Adam Greenberg, A.S.C. (אדם גרינברג; April 11, 1937 – October 31, 2025) was an Israeli-American cinematographer.

Greenberg was noted for his work in Israeli and American productions, including several action films starring Arnold Schwarzenegger, most notably the first two Terminator movies, which the sequel earned him a nomination at the Academy Award for Best Cinematography.

In 1999, he was a member of the jury at the 21st Moscow International Film Festival.

== Life and career ==
Greenberg was raised in Tel Aviv. He began work as a film lab technician in 1958. While working as a newsreel and cameraman in the early 1960s, he worked with filmmaker David Perlov on his 33-minute documentary In Jerusalem (בירושלים, Be-Yerushalayim).

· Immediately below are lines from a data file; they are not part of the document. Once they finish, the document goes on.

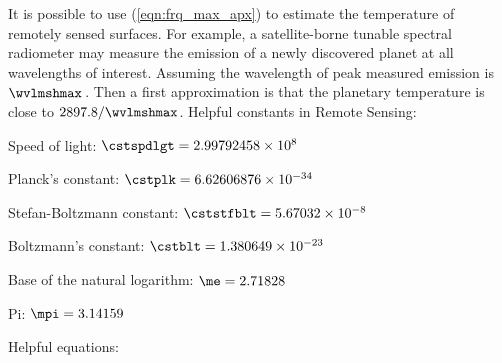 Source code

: \documentclass[12pt]{article}
\begin{document}
It is possible to use (\ref{eqn:frq_max_apx}) to estimate the
temperature of remotely sensed surfaces.
For example, a satellite-borne tunable spectral radiometer may measure
the emission of a newly discovered planet at all wavelengths of
interest.  
Assuming the wavelength of peak measured emission is $\wvlmshmax$\,\um.
Then a first approximation is that the planetary temperature is close
to $2897.8 / \wvlmshmax$.
\clearpage
\noindent%
Helpful constants in Remote Sensing:
\begin{enumerate*}
\item Speed of light: $\cstspdlgt = 2.99792458 \times 10^{8}$\,\mxs
\item Planck's constant: $\cstplk = 6.62606876 \times 10^{-34}$\,\js
\item Stefan-Boltzmann constant: $\cststfblt = 5.67032  \times 10^{-8}$\,\wxmSkQ
\item Boltzmann's constant: $\cstblt = 1.380649  \times 10^{-23}$\,\jxK
\item Base of the natural logarithm: $\me = 2.71828$
\item Pi: $\mpi = 3.14159$
\end{enumerate*}
Helpful equations:
\end{document}
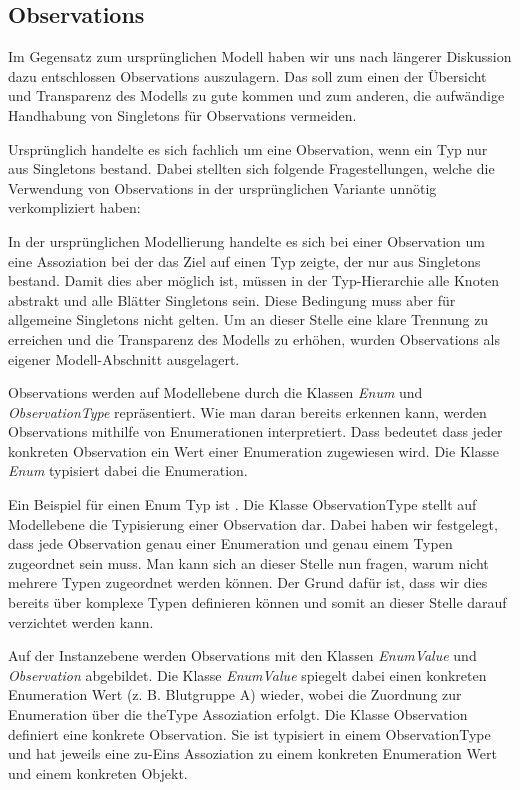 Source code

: \subsection{Observations}\label{Observations}
Im Gegensatz zum ursprünglichen Modell haben wir uns nach längerer Diskussion
dazu entschlossen Observations auszulagern. Das soll zum einen der Übersicht
und Transparenz des Modells zu gute kommen und zum anderen, die aufwändige
Handhabung von Singletons für Observations vermeiden.

Ursprünglich handelte es sich fachlich um eine Observation, wenn ein Typ nur aus
Singletons bestand. Dabei stellten sich folgende Fragestellungen, welche die Verwendung
von Observations in der ursprünglichen Variante unnötig verkompliziert
haben:

In der ursprünglichen Modellierung handelte es sich bei einer Observation um eine Assoziation bei der das Ziel auf einen 
Typ zeigte, der nur aus Singletons bestand. Damit dies aber möglich ist, müssen in der Typ-Hierarchie alle Knoten 
abstrakt und alle Blätter Singletons sein. Diese Bedingung muss aber für allgemeine Singletons nicht gelten. Um an dieser 
Stelle eine klare Trennung zu erreichen und die Transparenz des Modells zu erhöhen, wurden Observations als eigener Modell-Abschnitt ausgelagert.


Observations werden auf Modellebene durch die Klassen \emph{Enum} und \emph{ObservationType} repräsentiert. 
Wie man daran bereits erkennen kann, werden Observations mithilfe von Enumerationen interpretiert. 
Dass bedeutet dass jeder konkreten Observation ein Wert einer Enumeration zugewiesen wird. 
Die Klasse \emph{Enum} typisiert dabei die Enumeration. 

Ein Beispiel für einen Enum Typ ist . Die Klasse ObservationType stellt auf Modellebene die 
Typisierung einer Observation dar. Dabei haben wir festgelegt, dass jede Observation genau einer Enumeration 
und genau einem Typen zugeordnet sein muss. Man kann sich an dieser Stelle nun fragen, warum nicht mehrere Typen 
zugeordnet werden können. Der Grund dafür ist, dass wir dies bereits über komplexe Typen definieren können und somit 
an dieser Stelle darauf verzichtet werden kann.

Auf der Instanzebene werden Observations mit den Klassen \emph{EnumValue} und \emph{Observation} abgebildet. 
Die Klasse \emph{EnumValue} spiegelt dabei einen konkreten Enumeration Wert (z. B. Blutgruppe A) wieder, 
wobei die Zuordnung zur Enumeration über die theType Assoziation erfolgt. 
Die Klasse Observation definiert eine konkrete Observation. 
Sie ist typisiert in einem ObservationType und hat jeweils eine zu-Eins Assoziation zu einem konkreten Enumeration Wert 
und einem konkreten Objekt.

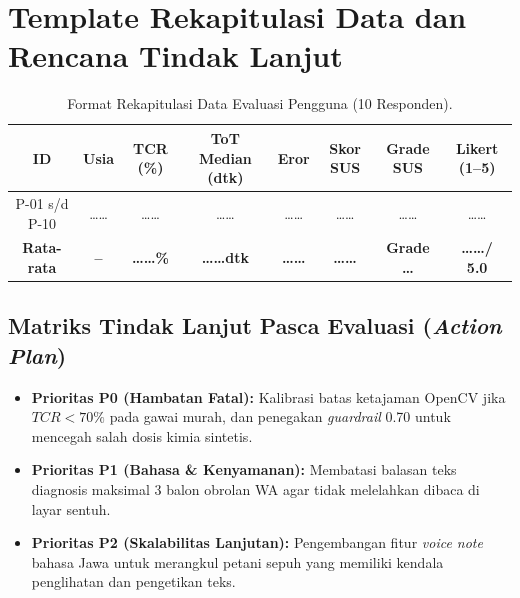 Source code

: \documentclass[11pt,a4paper]{article}
\begin{document}
\section{Template Rekapitulasi Data dan Rencana Tindak Lanjut}

\begin{table}[htbp]
\centering
\small
\caption{Format Rekapitulasi Data Evaluasi Pengguna (10 Responden).}
\label{tab:rekap_data}
\begin{tabularx}{\textwidth}{c c c c c c c c}
\toprule
\textbf{ID} & \textbf{Usia} & \textbf{TCR (\%)} & \textbf{ToT Median (dtk)} & \textbf{Eror} & \textbf{Skor SUS} & \textbf{Grade SUS} & \textbf{Likert (1--5)} \\
\midrule
P-01 s/d P-10 & \dots\dots & \dots\dots & \dots\dots & \dots\dots & \dots\dots & \dots\dots & \dots\dots \\
\midrule
\textbf{Rata-rata} & \textbf{--} & \textbf{\dots\dots\%} & \textbf{\dots\dots dtk} & \textbf{\dots\dots} & \textbf{\dots\dots} & \textbf{Grade \dots} & \textbf{\dots\dots / 5.0} \\
\bottomrule
\end{tabularx}
\end{table}

\subsection{Matriks Tindak Lanjut Pasca Evaluasi (\textit{Action Plan})}
\begin{itemize}[noitemsep]
    \item \textbf{Prioritas P0 (Hambatan Fatal):} Kalibrasi batas ketajaman OpenCV jika $TCR < 70\%$ pada gawai murah, dan penegakan \textit{guardrail} 0.70 untuk mencegah salah dosis kimia sintetis.
    \item \textbf{Prioritas P1 (Bahasa \& Kenyamanan):} Membatasi balasan teks diagnosis maksimal 3 balon obrolan WA agar tidak melelahkan dibaca di layar sentuh.
    \item \textbf{Prioritas P2 (Skalabilitas Lanjutan):} Pengembangan fitur \textit{voice note} bahasa Jawa untuk merangkul petani sepuh yang memiliki kendala penglihatan dan pengetikan teks.
\end{itemize}
\end{document}
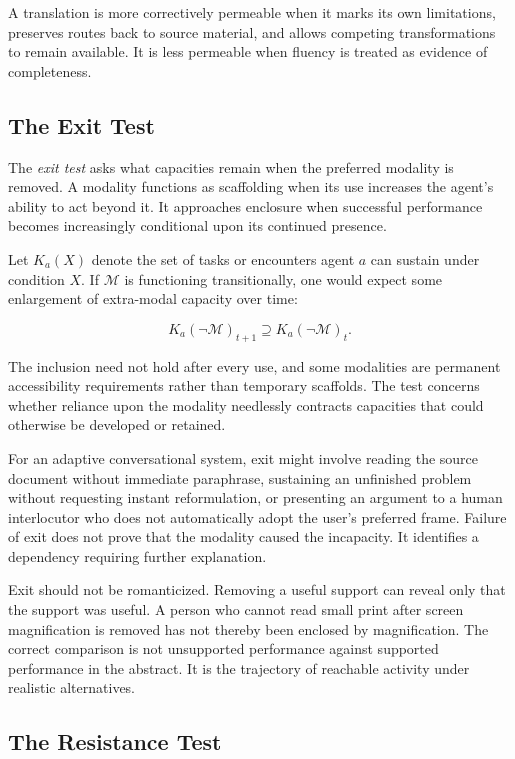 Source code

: \documentclass[11pt]{article}
\newcommand{\term}[1]{\emph{#1}}
\newcommand{\modality}{\mathcal{M}}
\begin{document}
A translation is more correctively permeable when it marks its own
limitations, preserves routes back to source material, and allows competing
transformations to remain available. It is less permeable when fluency is
treated as evidence of completeness.

\subsection{The Exit Test}

The \term{exit test} asks what capacities remain when the preferred modality is
removed. A modality functions as scaffolding when its use increases the
agent's ability to act beyond it. It approaches enclosure when successful
performance becomes increasingly conditional upon its continued presence.

Let \(K_a(X)\) denote the set of tasks or encounters agent \(a\) can sustain
under condition \(X\). If \(\modality\) is functioning transitionally, one
would expect some enlargement of extra-modal capacity over time:

\begin{equation}
  K_a(\neg\modality)_{t+1}
  \supseteq
  K_a(\neg\modality)_t.
  \label{eq:exit-capacity}
\end{equation}

The inclusion need not hold after every use, and some modalities are permanent
accessibility requirements rather than temporary scaffolds. The test concerns
whether reliance upon the modality needlessly contracts capacities that could
otherwise be developed or retained.

For an adaptive conversational system, exit might involve reading the source
document without immediate paraphrase, sustaining an unfinished problem
without requesting instant reformulation, or presenting an argument to a
human interlocutor who does not automatically adopt the user's preferred
frame. Failure of exit does not prove that the modality caused the incapacity.
It identifies a dependency requiring further explanation.

Exit should not be romanticized. Removing a useful support can reveal only
that the support was useful. A person who cannot read small print after
screen magnification is removed has not thereby been enclosed by
magnification. The correct comparison is not unsupported performance against
supported performance in the abstract. It is the trajectory of reachable
activity under realistic alternatives.

\subsection{The Resistance Test}
\end{document}
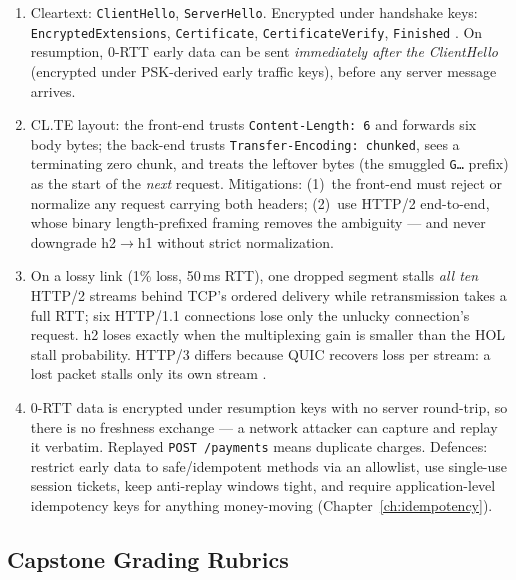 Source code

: \begin{enumerate}[label=\textbf{E1.\arabic*}, leftmargin=3.2em]
    PING, RST\_STREAM, PRIORITY, WINDOW\_UPDATE, and GOAWAY still flow ---
    legal and deliberate, so the connection stays diagnosable and
    recoverable. A server that never sends \texttt{WINDOW\_UPDATE} leaves
    the client with a permanently zero window: requests are accepted,
    responses never start, and users see hangs ending in client timeouts.
  \item Cleartext: \texttt{ClientHello}, \texttt{ServerHello}. Encrypted
    under handshake keys: \texttt{EncryptedExtensions},
    \texttt{Certificate}, \texttt{CertificateVerify}, \texttt{Finished}
    \cite{rfc8446}. On resumption, 0-RTT early data can be sent
    \emph{immediately after the ClientHello} (encrypted under PSK-derived
    early traffic keys), before any server message arrives.
  \item CL.TE layout: the front-end trusts \texttt{Content-Length: 6} and
    forwards six body bytes; the back-end trusts
    \texttt{Transfer-Encoding: chunked}, sees a terminating zero chunk, and
    treats the leftover bytes (the smuggled \texttt{G\ldots} prefix) as the
    start of the \emph{next} request. Mitigations: (1)~the front-end must
    reject or normalize any request carrying both headers; (2)~use HTTP/2
    end-to-end, whose binary length-prefixed framing removes the ambiguity
    --- and never downgrade h2$\to$h1 without strict normalization.
  \item On a lossy link (1\% loss, 50\,ms RTT), one dropped segment stalls
    \emph{all ten} HTTP/2 streams behind TCP's ordered delivery while
    retransmission takes a full RTT; six HTTP/1.1 connections lose only the
    unlucky connection's request. h2 loses exactly when the multiplexing
    gain is smaller than the HOL stall probability. HTTP/3 differs because
    QUIC recovers loss per stream: a lost packet stalls only its own stream
    \cite{rfc9000, rfc9114}.
  \item 0-RTT data is encrypted under resumption keys with no server
    round-trip, so there is no freshness exchange --- a network attacker can
    capture and replay it verbatim. Replayed \texttt{POST /payments} means
    duplicate charges. Defences: restrict early data to safe/idempotent
    methods via an allowlist, use single-use session tickets, keep
    anti-replay windows tight, and require application-level idempotency
    keys for anything money-moving (Chapter~\ref{ch:idempotency}).
\end{enumerate}

\subsection{Capstone Grading Rubrics}

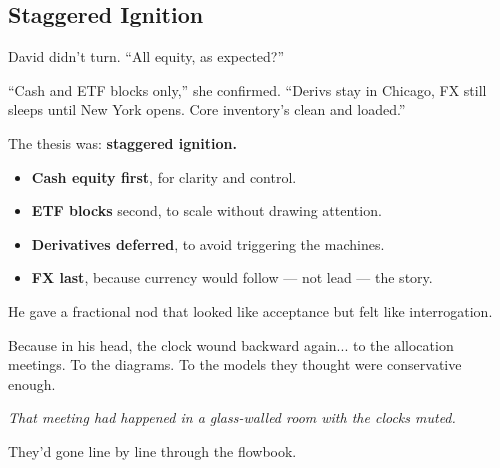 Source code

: 
\subsection{Staggered Ignition}

David didn’t turn. “All equity, as expected?”

“Cash and ETF blocks only,” she confirmed. “Derivs stay in Chicago, FX still sleeps until New York opens. 
Core inventory’s clean and loaded.”

The thesis was: \textbf{staggered ignition.}

\begin{itemize}
\item \textbf{Cash equity first}, for clarity and control.
\item \textbf{ETF blocks} second, to scale without drawing attention.
\item \textbf{Derivatives deferred}, to avoid triggering the machines.
\item \textbf{FX last}, because currency would follow — not lead — the story.
\end{itemize}

He gave a fractional nod that looked like acceptance but felt like interrogation.

Because in his head, the clock wound backward again... to the allocation meetings.
To the diagrams.
To the models they thought were conservative enough.

\textit{That meeting had happened in a glass-walled room with the clocks muted.}

They’d gone line by line through the flowbook.

\medskip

His first job as director of photography came in the form of The Flying Matchmaker, an Israeli musical film based on an operetta by Abraham Goldfaden. The film was selected as the Israeli entry into the Academy Awards for Best Foreign Language Film, but was ultimately not nominated. Greenberg shot several well-received and popular films in Israel, soon becoming one of the most noteworthy individuals in the country's film industry, beginning a long-term collaboration with prolific filmmaking duo Menahem Golan and Yoram Globus. Their coming-of-age comedy drama Lemon Popsicle was a massive success, quickly becoming the highest-grossing film in Israeli history and spawning numerous sequels and spin-offs. Greenberg's first American film was the 1980 World War II epic, shot on location in Israel and Ireland, The Big Red One. Afterwards, Greenberg emigrated to the United States, gaining citizenship three years later. Though he worked almost exclusively in Hollywood thereafter, he continued to work with Golan-Globus for years.

In 1982, Greenberg shot The Last American Virgin, an English-language remake of Lemon Popsicle with much of the same creative team. The film failed to match the same level of success as its predecessor however, and the planned sequels failed to materialize. Two years later, he shot the James Cameron-directed science fiction action film The Terminator, which became an unexpected success with both critics and audiences, spawning a highly-profitable franchise and propelling its star Arnold Schwarzenegger to film stardom. Greenberg went on to become a highly prolific director of photography, working primarily in the comedy and thriller genres. Some of these films include the military action film Iron Eagle, the cult vampire Western Near Dark, the neo-noir science fiction thriller Alien Nation, the Best Picture-nominated romantic fantasy film Ghost, Three Men and a Baby, and Sister Act.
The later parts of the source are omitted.